More about where we are with solar power

Up to now, the peak time of electrical generation for our system has been roughly between midday and 3pm, when the sun is shining directly onto the panels. Increasingly over the last few weeks, as the sun has got higher in the sky, the solar panels have been reaching their "peak" earlier in the day. The peak on a sunny day corresponds to an output of between 1500 and 1800 W, though we have measured outputs close to the maximum output possible of the inverter (2000W). The power tends to drop off after around 3pm, as the sun gets close to the treeline behind the house. Again, this should get better as the sun gets higher in the sky.

The most effective way of using the generated power would be for us to use as much of it as possible. We are paid (3p per unit!) for half the units we generate anyway, regardless of how much (or little) goes back into the grid, so we might as well use what we can.
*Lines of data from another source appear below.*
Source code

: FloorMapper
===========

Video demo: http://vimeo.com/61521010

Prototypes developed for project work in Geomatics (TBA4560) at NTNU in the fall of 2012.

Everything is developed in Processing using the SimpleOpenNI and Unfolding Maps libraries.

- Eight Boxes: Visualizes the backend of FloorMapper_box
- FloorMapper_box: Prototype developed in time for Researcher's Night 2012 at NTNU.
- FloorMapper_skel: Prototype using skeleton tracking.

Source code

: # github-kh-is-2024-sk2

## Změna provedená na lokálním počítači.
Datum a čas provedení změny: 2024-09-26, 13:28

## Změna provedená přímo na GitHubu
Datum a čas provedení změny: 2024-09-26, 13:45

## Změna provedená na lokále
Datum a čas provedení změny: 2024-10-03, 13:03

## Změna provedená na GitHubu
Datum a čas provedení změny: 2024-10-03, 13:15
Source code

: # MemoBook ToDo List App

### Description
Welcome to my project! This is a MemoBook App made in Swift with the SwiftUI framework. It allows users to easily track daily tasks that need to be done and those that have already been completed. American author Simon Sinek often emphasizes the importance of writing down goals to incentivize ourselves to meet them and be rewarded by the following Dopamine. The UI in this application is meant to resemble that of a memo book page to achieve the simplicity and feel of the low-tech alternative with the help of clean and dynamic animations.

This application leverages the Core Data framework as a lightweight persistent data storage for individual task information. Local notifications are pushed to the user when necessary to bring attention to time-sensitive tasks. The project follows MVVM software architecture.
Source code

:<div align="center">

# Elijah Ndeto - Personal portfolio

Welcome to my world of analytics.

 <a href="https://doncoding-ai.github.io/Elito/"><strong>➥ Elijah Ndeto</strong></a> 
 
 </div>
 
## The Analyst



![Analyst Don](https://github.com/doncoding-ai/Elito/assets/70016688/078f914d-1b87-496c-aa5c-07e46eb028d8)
Our house seems to have several "modes" of using power, and none of them really fit with the output of the solar system. During the day, the house tends to tick over at somewhere between 300W and 500W, assuming nothing much is happening. At night, once lights go on, it tends to sit between about 600W and 800W - though there's not much the solar system can do about that. As soon as appliances are on, this increases - but appliances rarely draw power continually, even if they need quite a lot. The kettle, for example, uses around 3kW - but only runs for a couple of minutes. The washing machine, ovens, the iron and so on can draw around 2000W, but not for the whole time they are on. The electric shower is by far the most demanding electrical thing in the house, but it's not used a large fraction of the time (fortunately!!).

So assuming the solar system is producing a healthy output, even having appliances on is not likely to consistently use all of its output. Unless a load of things are on at the same time, a significant amount of the power is likely to end up going into the grid.

However, on even a reasonably bright day, within three months of the summer solstice, the solar system seems to be able to cover the bulk of the "background" power use from say around 10am to 3pm - 1.5-2 units, and perhaps some of the use of appliances during the day. So we are trying to shift our behaviour - to put the dishwasher on after breakfast, to delay the washing machine and dryer to later in the day, or run it at weekends. The difficulty of managing our electricity usage to get the most out of the solar system during the daytime highlights how significant the feed-in tariff is in making the cost of the system bearable. Micro-generation of electrical power is an asset, however small, for the country as a whole. Whether it is worth 41p a unit is debatable, but without the FIT encouraging the take-up of such schemes, it would be hard for a person to justify its take up in economic terms.

The new option of a domestic fuel cell is potentially very interesting. This adjusts its supply of electricity to match demand - day or night - and when it can't supply enough, the grid supplies the shortfall. The grid will get a lot less from this form of micro-generation - but the proportion of a household's electricity that it is likely to cover would be substantially higher.